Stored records
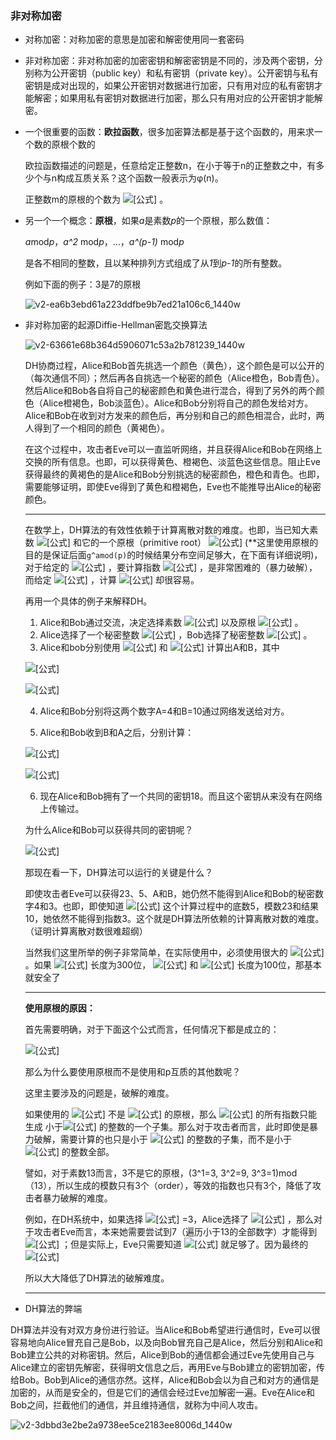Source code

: ### 非对称加密

- 对称加密：对称加密的意思是加密和解密使用同一套密码

- 非对称加密：非对称加密的加密密钥和解密密钥是不同的，涉及两个密钥，分别称为公开密钥（public key）和私有密钥（private key）。公开密钥与私有密钥是成对出现的，如果公开密钥对数据进行加密，只有用对应的私有密钥才能解密；如果用私有密钥对数据进行加密，那么只有用对应的公开密钥才能解密。

- 一个很重要的函数：**欧拉函数**，很多加密算法都是基于这个函数的，用来求一个数的原根个数的

  欧拉函数描述的问题是，任意给定正整数n，在小于等于n的正整数之中，有多少个与n构成互质关系？这个函数一般表示为φ(n)。

  正整数m的原根的个数为 ![[公式]](https://www.zhihu.com/equation?tex=%5Cvarphi+%28%5Cvarphi%28m%29%29) 。

- 另一个一个概念：**原根**，如果*a*是素数*p*的一个原根，那么数值：

  *a*mod*p*，*a^2* mod*p*，…，*a^(p-1)* mod*p*

  是各不相同的整数，且以某种排列方式组成了从*1*到*p-1*的所有整数。

  例如下面的例子：3是7的原根

  ![v2-ea6b3ebd61a223ddfbe9b7ed21a106c6_1440w](https://pic3.zhimg.com/80/v2-ea6b3ebd61a223ddfbe9b7ed21a106c6_1440w.jpg)

- 非对称加密的起源Diffie-Hellman密匙交换算法

  ![v2-63661e68b364d5906071c53a2b781239_1440w](https://pic2.zhimg.com/80/v2-63661e68b364d5906071c53a2b781239_1440w.jpg)

  DH协商过程，Alice和Bob首先挑选一个颜色（黄色），这个颜色是可以公开的（每次通信不同）；然后再各自挑选一个秘密的颜色（Alice橙色，Bob青色）。然后Alice和Bob各自将自己的秘密颜色和黄色进行混合，得到了另外的两个颜色（Alice橙褐色，Bob淡蓝色）。Alice和Bob分别将自己的颜色发给对方。Alice和Bob在收到对方发来的颜色后，再分别和自己的颜色相混合，此时，两人得到了一个相同的颜色（黄褐色）。

  在这个过程中，攻击者Eve可以一直监听网络，并且获得Alice和Bob在网络上交换的所有信息。也即，可以获得黄色、橙褐色、淡蓝色这些信息。阻止Eve获得最终的黄褐色的是Alice和Bob分别挑选的秘密颜色，橙色和青色。也即，需要能够证明，即使Eve得到了黄色和橙褐色，Eve也不能推导出Alice的秘密颜色。

  ---

  在数学上，DH算法的有效性依赖于计算离散对数的难度。也即，当已知大素数 ![[公式]](https://www.zhihu.com/equation?tex=p) 和它的一个原根（primitive root） ![[公式]](https://www.zhihu.com/equation?tex=g) (**这里使用原根的目的是保证后面`g^amod(p)`的时候结果分布空间足够大，在下面有详细说明)，对于给定的 ![[公式]](https://www.zhihu.com/equation?tex=b) ，要计算指数 ![[公式]](https://www.zhihu.com/equation?tex=i) ，是非常困难的（暴力破解），而给定 ![[公式]](https://www.zhihu.com/equation?tex=i) ，计算 ![[公式]](https://www.zhihu.com/equation?tex=b) 却很容易。

  再用一个具体的例子来解释DH。

  1. Alice和Bob通过交流，决定选择素数 ![[公式]](https://www.zhihu.com/equation?tex=p%3D23) 以及原根 ![[公式]](https://www.zhihu.com/equation?tex=g%3D5) 。
  2. Alice选择了一个秘密整数 ![[公式]](https://www.zhihu.com/equation?tex=a%3D4) ，Bob选择了秘密整数 ![[公式]](https://www.zhihu.com/equation?tex=b%3D3) 。
  3. Alice和bob分别使用 ![[公式]](https://www.zhihu.com/equation?tex=p%EF%BC%8Cg%EF%BC%8Ca) 和 ![[公式]](https://www.zhihu.com/equation?tex=b) 计算出A和B，其中

  ![[公式]](https://www.zhihu.com/equation?tex=A%3Dg%5E%7Ba%7Dmod+%28p%29%3D5%5E%7B4%7D+mod%2823%29+%3D4)

  ![[公式]](https://www.zhihu.com/equation?tex=B%3Dg%5E%7Bb%7Dmod%28p%29%3D5%5E%7B3%7D+mod%2823%29+%3D10)

  4. Alice和Bob分别将这两个数字A=4和B=10通过网络发送给对方。

  5. Alice和Bob收到B和A之后，分别计算：

  ![[公式]](https://www.zhihu.com/equation?tex=s%3DB%5E%7Ba%7Dmod+%28p%29%3D10%5E%7B4%7D+mod%2823%29+%3D18)

  ![[公式]](https://www.zhihu.com/equation?tex=s%3DA%5E%7Bb%7Dmod+%28p%29%3D4%5E%7B3%7D+mod%2823%29+%3D18)

  6. 现在Alice和Bob拥有了一个共同的密钥18。而且这个密钥从来没有在网络上传输过。

  为什么Alice和Bob可以获得共同的密钥呢？

  ![[公式]](https://www.zhihu.com/equation?tex=A%5E%7Bb%7Dmod%28p%29+%3D+%28g%5E%7Ba%7D%29%5E%7Bb%7Dmod%28p%29+%3D+%28g%5E%7Bb%7D%29%5E%7Ba%7Dmod%28p%29%3DB%5E%7Ba%7Dmod%28p%29)

  那现在看一下，DH算法可以运行的关键是什么？

  即使攻击者Eve可以获得23、5、A和B，她仍然不能得到Alice和Bob的秘密数字4和3。也即，即使知道 ![[公式]](https://www.zhihu.com/equation?tex=5%5E%7B3%7D+mod%2823%29+%3D10) 这个计算过程中的底数5，模数23和结果10，她依然不能得到指数3。这个就是DH算法所依赖的计算离散对数的难度。（证明计算离散对数很难超纲）

  当然我们这里所举的例子非常简单，在实际使用中，必须使用很大的 ![[公式]](https://www.zhihu.com/equation?tex=p%EF%BC%8Ca%EF%BC%8Cb) 。如果 ![[公式]](https://www.zhihu.com/equation?tex=p) 长度为300位， ![[公式]](https://www.zhihu.com/equation?tex=a) 和 ![[公式]](https://www.zhihu.com/equation?tex=b) 长度为100位，那基本就安全了

  ---

  **使用原根的原因：**

  首先需要明确，对于下面这个公式而言，任何情况下都是成立的：

  ![[公式]](https://www.zhihu.com/equation?tex=A^{b}mod(p)+%3D+(g^{a})^{b}mod(p)+%3D+(g^{b})^{a}mod(p)%3DB^{a}mod(p))

  那么为什么要使用原根而不是使用和p互质的其他数呢？

  这里主要涉及的问题是，破解的难度。

  如果使用的 ![[公式]](https://www.zhihu.com/equation?tex=g) 不是 ![[公式]](https://www.zhihu.com/equation?tex=p) 的原根，那么 ![[公式]](https://www.zhihu.com/equation?tex=g) 的所有指数只能生成 小于![[公式]](https://www.zhihu.com/equation?tex=p) 的整数的一个子集。那么对于攻击者而言，此时即使是暴力破解，需要计算的也只是小于 ![[公式]](https://www.zhihu.com/equation?tex=p) 的整数的子集，而不是小于 ![[公式]](https://www.zhihu.com/equation?tex=p) 的整数全部。

  譬如，对于素数13而言，3不是它的原根，(3^1=3, 3^2=9, 3^3=1)mod（13），所以生成的模数只有3个（order），等效的指数也只有3个，降低了攻击者暴力破解的难度。

  例如，在DH系统中，如果选择 ![[公式]](https://www.zhihu.com/equation?tex=g) =3，Alice选择了 ![[公式]](https://www.zhihu.com/equation?tex=a%3D7) ，那么对于攻击者Eve而言，本来她需要尝试到7（遍历小于13的全部数字）才能得到 ![[公式]](https://www.zhihu.com/equation?tex=3%5E%7B7%7Dmod%2813%29%3D3) ；但是实际上，Eve只需要知道 ![[公式]](https://www.zhihu.com/equation?tex=3%5E%7B1%7Dmod%2813%29%3D3) 就足够了。因为最终的![[公式]](https://www.zhihu.com/equation?tex=s%3D%5Bg%5E%7Bab%7D%3Dg%5E%7B7%2Ab%7D%3D%28g%5E%7B7%7D%29%5E%7Bb%7D%3D%28g%5E%7B1%7D%29%5E%7Bb%7D%5Dmod%2813%29)

  所以大大降低了DH算法的破解难度。
  
  ---
  
  

- DH算法的弊端
  

DH算法并没有对双方身份进行验证。当Alice和Bob希望进行通信时，Eve可以很容易地向Alice冒充自己是Bob，以及向Bob冒充自己是Alice，然后分别和Alice和Bob建立公共的对称密钥。然后，Alice到Bob的通信都会通过Eve先使用自己与Alice建立的密钥先解密，获得明文信息之后，再用Eve与Bob建立的密钥加密，传给Bob。Bob到Alice的通信亦然。这样，Alice和Bob会以为自己和对方的通信是加密的，从而是安全的，但是它们的通信会经过Eve加解密一遍。Eve在Alice和Bob之间，拦截他们的通信，并且维持通信，就称为中间人攻击。

![v2-3dbbd3e2be2a9738ee5ce2183ee8006d_1440w](https://pic2.zhimg.com/80/v2-3dbbd3e2be2a9738ee5ce2183ee8006d_1440w.jpg)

_EXERCISE GOAL_: Working from the entries above, return all lines that contain "zhimg".

_OUTPUT OF THE TASK_:
  ![v2-ea6b3ebd61a223ddfbe9b7ed21a106c6_1440w](https://pic3.zhimg.com/80/v2-ea6b3ebd61a223ddfbe9b7ed21a106c6_1440w.jpg)
  ![v2-63661e68b364d5906071c53a2b781239_1440w](https://pic2.zhimg.com/80/v2-63661e68b364d5906071c53a2b781239_1440w.jpg)
![v2-3dbbd3e2be2a9738ee5ce2183ee8006d_1440w](https://pic2.zhimg.com/80/v2-3dbbd3e2be2a9738ee5ce2183ee8006d_1440w.jpg)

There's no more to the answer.